Она ходит туда-сюда вокруг него, льва; лев болен. Болезнь его не заботит и нисколько не умаляет; она лишь запирает его в самом себе. Когда он так лежит с мягко подогнутыми когтистыми лапами, без всякого намеренья, надменный лик завален поношенной гривой, глаза не загружены, он сам как нагроможденная память своей печали: как некогда (всегда превосходивший себя) он даже собственным видом преувеличивал свою мощь.
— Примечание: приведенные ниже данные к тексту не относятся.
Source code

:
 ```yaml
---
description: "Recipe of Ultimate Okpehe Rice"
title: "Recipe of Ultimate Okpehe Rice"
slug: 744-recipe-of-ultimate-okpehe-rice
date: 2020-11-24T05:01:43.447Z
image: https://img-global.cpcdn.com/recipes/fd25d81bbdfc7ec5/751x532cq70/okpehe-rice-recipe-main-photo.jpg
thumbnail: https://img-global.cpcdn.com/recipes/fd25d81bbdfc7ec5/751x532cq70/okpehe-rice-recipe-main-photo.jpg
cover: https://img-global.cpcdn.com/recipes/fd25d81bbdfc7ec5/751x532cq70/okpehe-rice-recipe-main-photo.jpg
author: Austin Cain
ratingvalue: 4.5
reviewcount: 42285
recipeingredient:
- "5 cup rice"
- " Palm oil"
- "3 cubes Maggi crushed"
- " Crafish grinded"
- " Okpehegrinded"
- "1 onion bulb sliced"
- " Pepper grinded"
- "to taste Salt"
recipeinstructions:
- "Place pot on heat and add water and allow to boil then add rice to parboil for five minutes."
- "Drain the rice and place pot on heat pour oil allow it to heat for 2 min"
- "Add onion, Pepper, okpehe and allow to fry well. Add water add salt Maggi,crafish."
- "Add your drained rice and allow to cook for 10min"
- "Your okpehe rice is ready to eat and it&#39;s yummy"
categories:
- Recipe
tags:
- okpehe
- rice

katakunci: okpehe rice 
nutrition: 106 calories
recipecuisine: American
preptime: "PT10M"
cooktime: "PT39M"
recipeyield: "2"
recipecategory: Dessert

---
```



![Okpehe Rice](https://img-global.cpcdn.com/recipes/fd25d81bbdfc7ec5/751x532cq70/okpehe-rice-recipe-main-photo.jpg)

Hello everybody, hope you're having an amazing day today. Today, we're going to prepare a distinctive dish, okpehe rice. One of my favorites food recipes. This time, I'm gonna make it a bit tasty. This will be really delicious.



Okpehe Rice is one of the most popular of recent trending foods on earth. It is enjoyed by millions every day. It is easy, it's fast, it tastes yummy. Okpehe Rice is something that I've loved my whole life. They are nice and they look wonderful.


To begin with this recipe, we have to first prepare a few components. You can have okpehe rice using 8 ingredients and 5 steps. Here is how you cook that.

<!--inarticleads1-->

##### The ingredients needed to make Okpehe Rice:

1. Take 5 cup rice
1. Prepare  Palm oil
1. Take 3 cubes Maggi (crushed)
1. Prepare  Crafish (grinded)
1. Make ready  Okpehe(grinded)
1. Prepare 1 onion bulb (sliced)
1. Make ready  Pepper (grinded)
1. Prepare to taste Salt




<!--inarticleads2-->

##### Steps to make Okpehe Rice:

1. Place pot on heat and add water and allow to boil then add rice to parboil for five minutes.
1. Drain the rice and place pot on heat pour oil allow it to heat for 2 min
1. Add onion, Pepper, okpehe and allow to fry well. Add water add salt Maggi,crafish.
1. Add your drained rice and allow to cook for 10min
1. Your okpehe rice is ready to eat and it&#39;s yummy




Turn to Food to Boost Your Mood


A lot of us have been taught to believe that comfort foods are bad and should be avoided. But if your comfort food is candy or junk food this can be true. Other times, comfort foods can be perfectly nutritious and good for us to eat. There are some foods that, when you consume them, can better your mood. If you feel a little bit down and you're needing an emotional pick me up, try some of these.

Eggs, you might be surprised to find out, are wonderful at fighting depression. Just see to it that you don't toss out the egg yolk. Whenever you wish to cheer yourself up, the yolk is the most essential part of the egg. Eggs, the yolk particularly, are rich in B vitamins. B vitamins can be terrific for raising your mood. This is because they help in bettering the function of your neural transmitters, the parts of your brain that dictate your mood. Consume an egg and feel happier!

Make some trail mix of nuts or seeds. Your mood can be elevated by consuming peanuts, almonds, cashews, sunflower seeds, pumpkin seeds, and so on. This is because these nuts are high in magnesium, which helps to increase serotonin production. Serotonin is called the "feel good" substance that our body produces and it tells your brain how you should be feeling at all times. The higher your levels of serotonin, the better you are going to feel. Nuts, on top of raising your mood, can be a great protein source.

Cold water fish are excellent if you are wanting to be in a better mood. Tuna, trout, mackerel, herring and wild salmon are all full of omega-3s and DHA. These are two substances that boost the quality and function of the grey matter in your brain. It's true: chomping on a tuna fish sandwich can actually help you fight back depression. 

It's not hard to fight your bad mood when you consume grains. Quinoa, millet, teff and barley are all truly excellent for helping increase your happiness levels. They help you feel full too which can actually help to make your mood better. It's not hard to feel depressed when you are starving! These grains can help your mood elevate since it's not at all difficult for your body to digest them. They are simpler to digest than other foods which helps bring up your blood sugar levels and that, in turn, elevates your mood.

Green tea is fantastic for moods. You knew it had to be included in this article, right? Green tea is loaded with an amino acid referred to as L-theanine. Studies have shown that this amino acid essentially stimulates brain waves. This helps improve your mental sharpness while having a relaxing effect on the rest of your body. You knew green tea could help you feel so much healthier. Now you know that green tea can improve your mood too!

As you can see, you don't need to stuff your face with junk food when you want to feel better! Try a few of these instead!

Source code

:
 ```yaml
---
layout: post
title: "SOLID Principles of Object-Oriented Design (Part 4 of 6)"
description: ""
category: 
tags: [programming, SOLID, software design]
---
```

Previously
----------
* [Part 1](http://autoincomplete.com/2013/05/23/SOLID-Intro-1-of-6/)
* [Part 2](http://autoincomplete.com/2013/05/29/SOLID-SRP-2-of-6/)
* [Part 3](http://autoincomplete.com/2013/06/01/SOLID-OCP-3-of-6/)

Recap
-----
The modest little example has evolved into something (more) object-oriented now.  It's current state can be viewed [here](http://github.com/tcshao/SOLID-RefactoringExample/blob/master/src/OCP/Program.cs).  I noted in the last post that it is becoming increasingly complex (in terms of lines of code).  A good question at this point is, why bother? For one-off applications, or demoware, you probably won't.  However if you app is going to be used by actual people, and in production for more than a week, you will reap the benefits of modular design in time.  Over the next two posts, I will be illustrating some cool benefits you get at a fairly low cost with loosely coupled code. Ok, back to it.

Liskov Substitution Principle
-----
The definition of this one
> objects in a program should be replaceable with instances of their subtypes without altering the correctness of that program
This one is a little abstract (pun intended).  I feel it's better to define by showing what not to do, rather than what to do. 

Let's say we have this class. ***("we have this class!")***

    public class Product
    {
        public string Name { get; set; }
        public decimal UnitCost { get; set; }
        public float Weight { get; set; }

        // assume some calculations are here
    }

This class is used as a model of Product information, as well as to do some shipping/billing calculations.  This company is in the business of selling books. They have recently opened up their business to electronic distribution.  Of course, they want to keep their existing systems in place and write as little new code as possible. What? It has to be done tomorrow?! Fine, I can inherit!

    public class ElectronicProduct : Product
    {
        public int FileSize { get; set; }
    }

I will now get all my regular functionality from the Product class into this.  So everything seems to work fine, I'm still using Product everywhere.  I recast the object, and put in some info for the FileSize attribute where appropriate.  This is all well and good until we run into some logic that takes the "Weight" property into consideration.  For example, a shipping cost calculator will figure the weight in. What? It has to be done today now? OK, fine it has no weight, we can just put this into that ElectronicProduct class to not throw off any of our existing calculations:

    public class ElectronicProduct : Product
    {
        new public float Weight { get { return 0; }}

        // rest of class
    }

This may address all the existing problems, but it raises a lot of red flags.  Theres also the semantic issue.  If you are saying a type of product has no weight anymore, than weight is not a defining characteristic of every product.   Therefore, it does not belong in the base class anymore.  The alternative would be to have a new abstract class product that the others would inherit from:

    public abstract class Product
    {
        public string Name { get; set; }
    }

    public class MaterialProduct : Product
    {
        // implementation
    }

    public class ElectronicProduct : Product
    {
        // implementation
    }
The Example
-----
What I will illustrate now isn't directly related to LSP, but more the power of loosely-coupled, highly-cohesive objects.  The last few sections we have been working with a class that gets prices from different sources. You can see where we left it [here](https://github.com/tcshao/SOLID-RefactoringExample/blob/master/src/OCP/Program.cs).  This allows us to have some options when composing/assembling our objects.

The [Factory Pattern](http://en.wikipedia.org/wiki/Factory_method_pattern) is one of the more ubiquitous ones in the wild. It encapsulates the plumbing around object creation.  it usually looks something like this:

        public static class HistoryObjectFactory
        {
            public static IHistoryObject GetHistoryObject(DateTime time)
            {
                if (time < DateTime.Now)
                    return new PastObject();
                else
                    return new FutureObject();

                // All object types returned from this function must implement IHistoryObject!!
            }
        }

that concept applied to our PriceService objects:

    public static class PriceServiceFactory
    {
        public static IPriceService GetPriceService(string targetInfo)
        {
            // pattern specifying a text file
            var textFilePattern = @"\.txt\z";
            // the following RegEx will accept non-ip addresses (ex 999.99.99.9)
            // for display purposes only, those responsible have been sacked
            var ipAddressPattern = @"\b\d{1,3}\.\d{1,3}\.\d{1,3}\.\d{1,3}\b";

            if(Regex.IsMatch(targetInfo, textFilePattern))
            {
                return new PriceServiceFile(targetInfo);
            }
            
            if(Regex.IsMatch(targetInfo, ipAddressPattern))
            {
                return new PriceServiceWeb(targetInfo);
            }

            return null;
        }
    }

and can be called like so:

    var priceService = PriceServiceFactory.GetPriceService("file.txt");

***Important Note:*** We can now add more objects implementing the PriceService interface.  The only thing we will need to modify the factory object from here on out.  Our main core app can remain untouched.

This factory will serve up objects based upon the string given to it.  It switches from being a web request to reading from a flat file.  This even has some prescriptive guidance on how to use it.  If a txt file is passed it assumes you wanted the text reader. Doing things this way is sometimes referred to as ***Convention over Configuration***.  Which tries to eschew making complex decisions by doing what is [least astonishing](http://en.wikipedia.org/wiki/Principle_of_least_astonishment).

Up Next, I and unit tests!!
Теперь еще тут и там подергиваются в мускулах и напрягаются, тут и там образуются, слишком далеко отстоя друг от друга, небольшие участки гнева; кровь, наверно, сердито вырывается, одним прыжком, из сердечных камер, и, конечно, у нее осторожные, не раз опробованные повороты решительной внезапности, когда она поступает в мозг.
Но он уже ничему не препятствует, потому что еще не конец, и уже ничего не использует и ни в чем не участвует. Только совсем далеко, как бы отстраненно, мягкой кисточкой своего хвоста он снова и снова воспроизводит короткий, в полукруг, жест неописуемого презрения. И оно так убедительно демонстрируется, что львица останавливается и смотрит: обеспокоенно, взволнованно, выжидая.
Но потом она снова возобновляет свою ходьбу, безутешную, смешную ходьбу часового, когда он снова и снова возвращается по тем же самым следам. Она ходит и ходит понуро, и иногда показывается ее рассеянная маска, круглая и массивная, перечеркнутая прутьями клетки.